A mum and her four kids are forced to live out of her car as they can’t find a home to rent.
Shikera Maher has said she has been left emotionally and physically exhausted and distressed by their ongoing struggles.
The mum, from Ipswich in Australia, along with her teenage children, have been living in their car for over five weeks now.
Their last rental lease ended in July last year and since then they have spent the time first crashing at their friends before ending up all sleeping in their car.
They have been desperately searching for accommodation, but the lack of affordable and available rental properties has left them homeless and the mum at the end of her tether.
Shikera has had nearly 300 applications for homing rejected during the time they’ve been living out of their car.
She told 9News: “I just want a house.
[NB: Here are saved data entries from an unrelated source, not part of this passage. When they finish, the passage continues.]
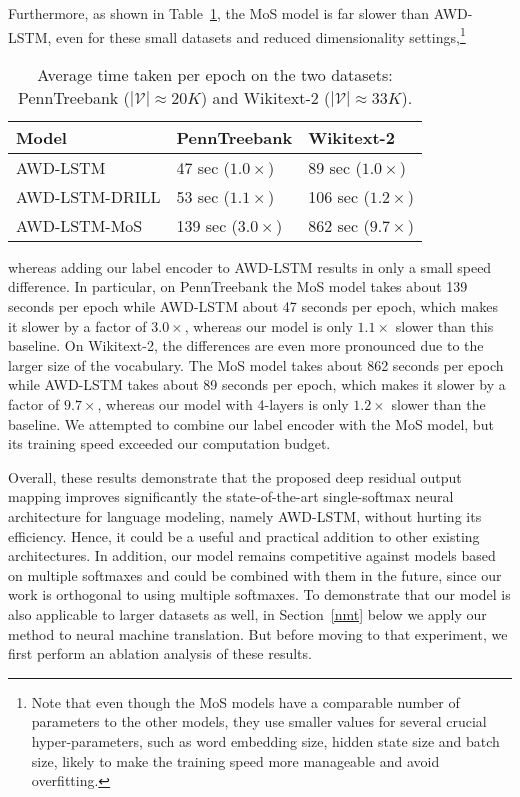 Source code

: \documentclass{article}
\begin{document}
Furthermore, as shown in Table~\ref{table:speed}, the MoS model is far slower than AWD-LSTM, even for these small datasets and reduced dimensionality settings,\footnote{
Note that even though the MoS models have a comparable number of parameters to the other models, they use smaller values for several crucial hyper-parameters, such as word embedding size, hidden state size and batch size, likely to make the training speed more manageable and avoid overfitting.  
}\begin{table}[htp]\centering
	\small
	 {\def\arraystretch{1.1}\tabcolsep=3.5pt\begin{tabular}{l|ll}
		\toprule
		\bf Model     & \bf PennTreebank &  \bf Wikitext-2 \\
		\midrule
		AWD-LSTM       & 47 sec ($1.0\times$) & 89 sec ($1.0\times$) \\
		AWD-LSTM-DRILL & 53 sec ($1.1\times$) & 106 sec ($1.2\times$) \\
		AWD-LSTM-MoS   & 139 sec ($3.0\times$) & 862 sec ($9.7\times$)\\
 		\bottomrule
	\end{tabular}} 
	\vspace{-1mm}
	\caption{\small 
		Average time taken per epoch on the two datasets: PennTreebank ($|\mathcal{V}|\approx20K$) and Wikitext-2 ($|\mathcal{V}|\approx33K$). 
	} 
	\vspace{-6mm}
	\label{table:speed}
\end{table}
whereas adding our label encoder to AWD-LSTM results in only a small speed difference. In particular, on PennTreebank the MoS model takes about 139 seconds per epoch while AWD-LSTM about 47 seconds per epoch, which makes it slower by a factor of $3.0\times$, whereas our model is only $1.1\times$ slower than this baseline.  On Wikitext-2, the differences are even more pronounced due to the larger size of the vocabulary.  The MoS model takes about 862 seconds per epoch while AWD-LSTM takes about 89 seconds per epoch, which makes it slower by a factor of $9.7\times$, whereas our model with 4-layers is only $1.2\times$ slower than the baseline. We attempted to combine our label encoder with the MoS model, but its training speed exceeded our computation budget. 

Overall, these results demonstrate that the proposed deep residual output mapping improves significantly the state-of-the-art single-softmax neural architecture for language modeling, namely AWD-LSTM, without hurting its efficiency.  Hence, it could be a useful and practical addition to other existing architectures. In addition, our model remains competitive against models based on multiple softmaxes and could be combined with them in the future, since our work is orthogonal to using multiple softmaxes. To demonstrate that our model is also applicable to larger datasets as well, in Section~\ref{nmt} below we apply our method to neural machine translation. But before moving to that experiment, we first perform an ablation analysis of these results. 
\end{document}
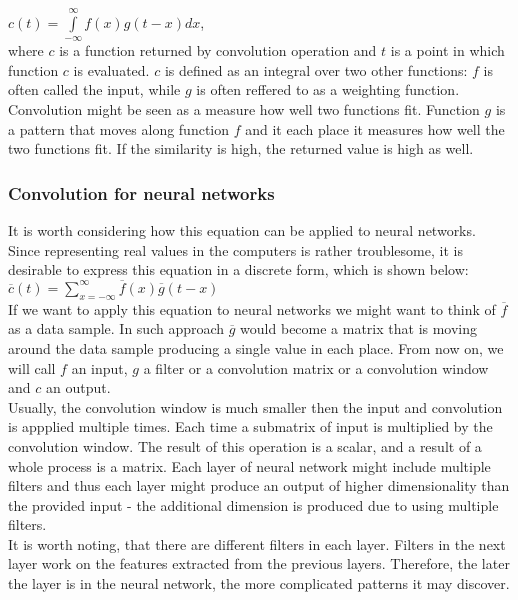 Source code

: \documentclass[a4paper,10pt]{report}
\begin{document}
	$c(t) = \int\limits_{-\infty}^\infty f(x)g(t-x)dx$,\\
	
	where $c$ is a function returned by convolution operation and $t$ is a point in which function $c$ is evaluated. $c$ is defined as an integral over two other functions: $f$ is often called the input, while $g$ is often reffered to as a weighting function.\\
	
	Convolution might be seen as a measure how well two functions fit. Function $g$ is a pattern that moves along function $f$ and it each place it measures how well the two functions fit. If the similarity is high, the returned value is high as well. 
		
	\subsubsection{Convolution for neural networks}
	  
	  It is worth considering how this equation can be applied to neural networks. Since representing real values in the computers is rather troublesome, it is desirable to express this equation in a discrete form, which is shown below:\\
	  
	  $\overline{c}(t) = \sum\limits_{x = -\infty}^\infty \overline{f}(x)\overline{g}(t-x)$ \\
	  
	  If we want to apply this equation to neural networks we might want to think of $\overline{f}$ as a data sample. In such approach $\overline{g}$ would become a matrix that is moving around the data sample producing a single value in each place. From now on, we will call $f$ an input, $g$ a filter or a convolution matrix or a convolution window and $c$ an output.\\
	  
	  Usually, the convolution window is much smaller then the input and convolution is appplied multiple times. Each time a  submatrix of input is multiplied by the convolution window. The result of this operation is a scalar, and a result of a whole process is a matrix. Each layer of neural network might include multiple filters and thus each layer might produce an output of higher dimensionality than the provided input - the additional dimension is produced due to using multiple filters.\\
	  
	  It is worth noting, that there are different filters in each layer. Filters in the next layer work on the features extracted from the previous layers. Therefore, the later the layer is in the neural network, the more complicated patterns it may discover.\\
	  
\end{document}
I just want my kids to have stability back. I would die for a home.”
Now, due to their reliance on the car, the mum spends hundreds of dollars a week keeping the vehicle cool with air conditioning overnight.
She has said she has the money to pay rent but low availability forced her family out.
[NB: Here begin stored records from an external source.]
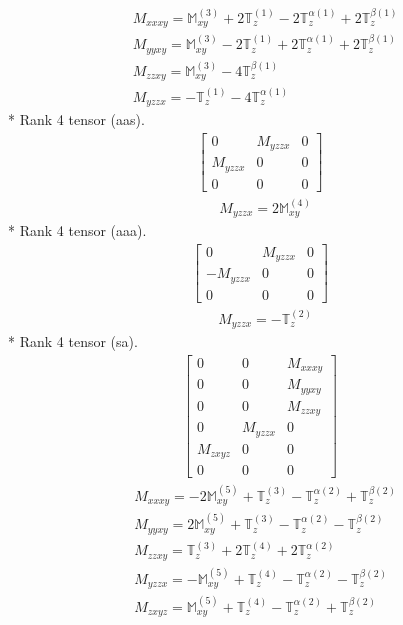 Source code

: \documentclass[fleqn,8pt,landscape]{jsarticle}
\begin{document}
\begin{align*}
& M_{xxxy} = \mathbb{M}_{xy}^{(3)} + 2 \mathbb{T}_{z}^{(1)} - 2 \mathbb{T}_{z}^{\alpha(1)} + 2 \mathbb{T}_{z}^{\beta(1)} \\
& M_{yyxy} = \mathbb{M}_{xy}^{(3)} - 2 \mathbb{T}_{z}^{(1)} + 2 \mathbb{T}_{z}^{\alpha(1)} + 2 \mathbb{T}_{z}^{\beta(1)} \\
& M_{zzxy} = \mathbb{M}_{xy}^{(3)} - 4 \mathbb{T}_{z}^{\beta(1)} \\
& M_{yzzx} = - \mathbb{T}_{z}^{(1)} - 4 \mathbb{T}_{z}^{\alpha(1)}
\end{align*}
* Rank 4 tensor (aas).
\begin{align*}
\begin{bmatrix} 0 & M_{yzzx} & 0 \\ M_{yzzx} & 0 & 0 \\ 0 & 0 & 0 \end{bmatrix}
\end{align*}
\begin{align*}
& M_{yzzx} = 2 \mathbb{M}_{xy}^{(4)}
\end{align*}
* Rank 4 tensor (aaa).
\begin{align*}
\begin{bmatrix} 0 & M_{yzzx} & 0 \\ - M_{yzzx} & 0 & 0 \\ 0 & 0 & 0 \end{bmatrix}
\end{align*}
\begin{align*}
& M_{yzzx} = - \mathbb{T}_{z}^{(2)}
\end{align*}
* Rank 4 tensor (sa).
\begin{align*}
\begin{bmatrix} 0 & 0 & M_{xxxy} \\ 0 & 0 & M_{yyxy} \\ 0 & 0 & M_{zzxy} \\ 0 & M_{yzzx} & 0 \\ M_{zxyz} & 0 & 0 \\ 0 & 0 & 0 \end{bmatrix}
\end{align*}
\begin{align*}
& M_{xxxy} = - 2 \mathbb{M}_{xy}^{(5)} + \mathbb{T}_{z}^{(3)} - \mathbb{T}_{z}^{\alpha(2)} + \mathbb{T}_{z}^{\beta(2)} \\
& M_{yyxy} = 2 \mathbb{M}_{xy}^{(5)} + \mathbb{T}_{z}^{(3)} - \mathbb{T}_{z}^{\alpha(2)} - \mathbb{T}_{z}^{\beta(2)} \\
& M_{zzxy} = \mathbb{T}_{z}^{(3)} + 2 \mathbb{T}_{z}^{(4)} + 2 \mathbb{T}_{z}^{\alpha(2)} \\
& M_{yzzx} = - \mathbb{M}_{xy}^{(5)} + \mathbb{T}_{z}^{(4)} - \mathbb{T}_{z}^{\alpha(2)} - \mathbb{T}_{z}^{\beta(2)} \\
& M_{zxyz} = \mathbb{M}_{xy}^{(5)} + \mathbb{T}_{z}^{(4)} - \mathbb{T}_{z}^{\alpha(2)} + \mathbb{T}_{z}^{\beta(2)}
\end{align*}
\end{document}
Before they ended up in the car, the mum and her kids, aged 13, 15-year-old twice, and 18, lived with friends for weeks at a time.
But the domestic abuse survivor said the stress of constantly moving was proving too difficult given the size of her family, and that most friends had small houses.
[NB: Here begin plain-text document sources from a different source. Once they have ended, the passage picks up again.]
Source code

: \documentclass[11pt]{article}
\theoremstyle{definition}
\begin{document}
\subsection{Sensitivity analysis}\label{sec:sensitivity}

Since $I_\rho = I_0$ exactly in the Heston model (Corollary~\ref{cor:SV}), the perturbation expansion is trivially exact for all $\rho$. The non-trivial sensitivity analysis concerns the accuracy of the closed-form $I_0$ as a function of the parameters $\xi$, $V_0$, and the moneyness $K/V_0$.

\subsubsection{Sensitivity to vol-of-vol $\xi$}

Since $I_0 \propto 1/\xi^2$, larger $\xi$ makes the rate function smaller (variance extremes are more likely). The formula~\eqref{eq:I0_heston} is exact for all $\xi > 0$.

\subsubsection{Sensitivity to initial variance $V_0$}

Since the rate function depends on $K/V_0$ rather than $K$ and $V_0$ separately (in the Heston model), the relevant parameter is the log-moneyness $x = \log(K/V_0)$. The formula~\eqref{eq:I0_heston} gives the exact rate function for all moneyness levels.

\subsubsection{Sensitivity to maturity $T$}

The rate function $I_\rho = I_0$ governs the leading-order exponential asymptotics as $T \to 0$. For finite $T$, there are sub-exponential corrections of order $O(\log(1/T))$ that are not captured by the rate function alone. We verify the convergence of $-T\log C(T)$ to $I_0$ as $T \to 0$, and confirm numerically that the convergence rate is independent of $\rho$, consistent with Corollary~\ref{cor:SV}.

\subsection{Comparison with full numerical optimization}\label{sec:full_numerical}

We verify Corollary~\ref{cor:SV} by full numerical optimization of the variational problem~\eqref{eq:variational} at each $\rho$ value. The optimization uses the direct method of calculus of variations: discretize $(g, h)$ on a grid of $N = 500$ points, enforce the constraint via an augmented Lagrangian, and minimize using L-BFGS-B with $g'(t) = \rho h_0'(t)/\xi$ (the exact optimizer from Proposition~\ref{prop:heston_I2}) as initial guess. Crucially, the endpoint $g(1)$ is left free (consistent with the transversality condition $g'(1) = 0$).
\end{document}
Given their situation, the children had to stop going to school for some time because it was too difficult for them to concentrate.
Speaking to the Daily Mail Australia, Shikera said: "I don't wish the situation on anyone, not even my worst enemy.
"It's not a way to live, driving from one park to another because we can't stay in the same place.
"It’s a very hard situation. We have to hang blankets on the car windows at night so people don’t look in."
After so many rejections, the mum has tried to contact rental agencies to see why she’s been having no luck so far.
The mum-of-four has claimed that she doesn’t qualify for public housing because one of her children, then aged eight, damaged the last home provided for her by the government back in 2012 and she is still paying off the debt.
The family are on a waiting list for crisis accommodation as they remain sleeping in their car and using friends’ bathrooms to wash.
The mum sleeps in the driver’s seat, with her eldest in the front passenger seat and the three youngest teens sleeping in the back with the family’s belongings.
The family were offered temporary accommodation in a motel outside the city but Shekira turned it down as her kids need to go to school and worries about fuel costs.
In Ipswich, Australia, the rental vacancy rate is 0.9 per cent.